- Directed by: Evan Clarry
- Written by: Steve Pratt
- Produced by: Chris Brown; Chris Fitchett;
- Starring: Nathan Phillips; Clayton Watson; Steady Eddy; Chloe Maxwell;
- Cinematography: Philip M. Cross
- Edited by: Antonio Mestres
- Music by: Frank Tetaz; David Thrussell;
- Production companies: Macquarie Film Corporation; Pictures in Paradise;
- Distributed by: Hoyts
- Release date: 29 July 2004;
- Running time: 91 minutes
- Country: Australia
- Language: English
- Budget: $130,000

= Under the Radar (film) =

2004 film

Under the Radar is a 2004 Australian adventure comedy film directed by Evan Clarry and starring Nathan Phillips, Clayton Watson, Steady Eddy and Chloe Maxwell.

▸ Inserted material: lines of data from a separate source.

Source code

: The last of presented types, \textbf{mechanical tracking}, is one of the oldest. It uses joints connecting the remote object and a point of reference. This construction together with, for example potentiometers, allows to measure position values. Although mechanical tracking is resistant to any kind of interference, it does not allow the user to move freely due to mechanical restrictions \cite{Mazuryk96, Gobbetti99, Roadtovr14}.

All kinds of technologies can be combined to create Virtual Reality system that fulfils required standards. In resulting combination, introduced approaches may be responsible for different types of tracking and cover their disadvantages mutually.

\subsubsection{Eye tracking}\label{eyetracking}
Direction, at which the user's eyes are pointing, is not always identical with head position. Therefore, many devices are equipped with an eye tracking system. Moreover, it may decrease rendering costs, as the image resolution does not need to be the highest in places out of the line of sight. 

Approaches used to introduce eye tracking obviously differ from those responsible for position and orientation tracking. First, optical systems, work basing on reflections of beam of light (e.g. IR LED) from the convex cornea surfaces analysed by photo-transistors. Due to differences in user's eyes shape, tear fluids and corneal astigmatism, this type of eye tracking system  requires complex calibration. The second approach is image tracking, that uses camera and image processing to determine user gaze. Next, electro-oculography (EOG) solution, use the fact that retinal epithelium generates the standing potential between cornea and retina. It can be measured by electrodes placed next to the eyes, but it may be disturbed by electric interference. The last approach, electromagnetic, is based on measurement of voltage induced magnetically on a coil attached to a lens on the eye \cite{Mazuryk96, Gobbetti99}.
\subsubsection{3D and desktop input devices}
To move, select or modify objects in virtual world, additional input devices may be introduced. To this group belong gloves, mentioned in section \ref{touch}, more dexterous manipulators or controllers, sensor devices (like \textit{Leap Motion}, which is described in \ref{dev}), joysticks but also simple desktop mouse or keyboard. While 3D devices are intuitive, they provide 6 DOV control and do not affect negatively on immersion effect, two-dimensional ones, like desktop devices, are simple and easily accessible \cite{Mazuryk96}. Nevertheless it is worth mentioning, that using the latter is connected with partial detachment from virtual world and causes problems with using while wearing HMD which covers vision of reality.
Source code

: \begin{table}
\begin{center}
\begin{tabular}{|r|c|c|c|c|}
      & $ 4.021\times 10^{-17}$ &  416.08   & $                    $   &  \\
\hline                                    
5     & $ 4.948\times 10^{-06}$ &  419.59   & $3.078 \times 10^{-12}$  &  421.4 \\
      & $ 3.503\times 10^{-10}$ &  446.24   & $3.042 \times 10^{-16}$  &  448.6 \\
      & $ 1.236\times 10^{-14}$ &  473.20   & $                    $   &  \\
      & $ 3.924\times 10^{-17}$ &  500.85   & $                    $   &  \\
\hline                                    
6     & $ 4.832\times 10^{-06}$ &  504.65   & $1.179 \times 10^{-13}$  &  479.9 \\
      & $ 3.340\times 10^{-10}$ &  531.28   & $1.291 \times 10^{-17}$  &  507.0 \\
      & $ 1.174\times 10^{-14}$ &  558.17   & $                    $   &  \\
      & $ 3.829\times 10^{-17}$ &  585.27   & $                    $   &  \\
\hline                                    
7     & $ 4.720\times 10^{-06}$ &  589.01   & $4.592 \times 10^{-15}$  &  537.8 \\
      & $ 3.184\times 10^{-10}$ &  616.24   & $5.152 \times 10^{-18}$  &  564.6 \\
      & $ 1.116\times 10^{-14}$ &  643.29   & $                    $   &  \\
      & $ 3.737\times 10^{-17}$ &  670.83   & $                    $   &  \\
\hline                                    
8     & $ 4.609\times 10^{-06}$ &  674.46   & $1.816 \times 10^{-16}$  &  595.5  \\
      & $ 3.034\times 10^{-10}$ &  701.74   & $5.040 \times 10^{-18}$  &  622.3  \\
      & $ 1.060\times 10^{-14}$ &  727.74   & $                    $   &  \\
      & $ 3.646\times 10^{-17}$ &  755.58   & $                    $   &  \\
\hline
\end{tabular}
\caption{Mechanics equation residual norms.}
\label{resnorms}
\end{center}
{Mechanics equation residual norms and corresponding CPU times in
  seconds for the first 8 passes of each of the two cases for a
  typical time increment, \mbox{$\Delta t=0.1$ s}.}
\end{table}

It was filmed in the Gold Coast, Queensland, Australia.

==Cast==
- Nathan Phillips as Brandon
- Clayton Watson as Adrian
- Steady Eddy as Trevor
- Chloe Maxwell as Jo
- Robert Menzies as Ched
- Syd Brisbane as Garry
- Gyton Grantley as Trent
- Teo Gebert as Ash
- Damien Garvey as Gene
- Robert Rabiah as Mario
- Steve Mouzakis as Lee
- Rory Williamson as Ricardo
- Marg Downey as Maxine

==Reception==
Australia's SBS review of the film noted an indecisiveness of what genre was intended, yet concluding the production "harks back to a more innocent era of Australian film making and has all the elements of becoming a cult film in years to come".

==Awards==
The film was nominated for the Australian Film Institute award for Best Actress in a Leading Role (Chloe Maxwell) and won the Australian Screen Sound Guild award for Best Achievement in Sound for a Feature Film - Sound Design in 2004.

==Box office==
Under the Radar grossed $162,757 at the box office in Australia.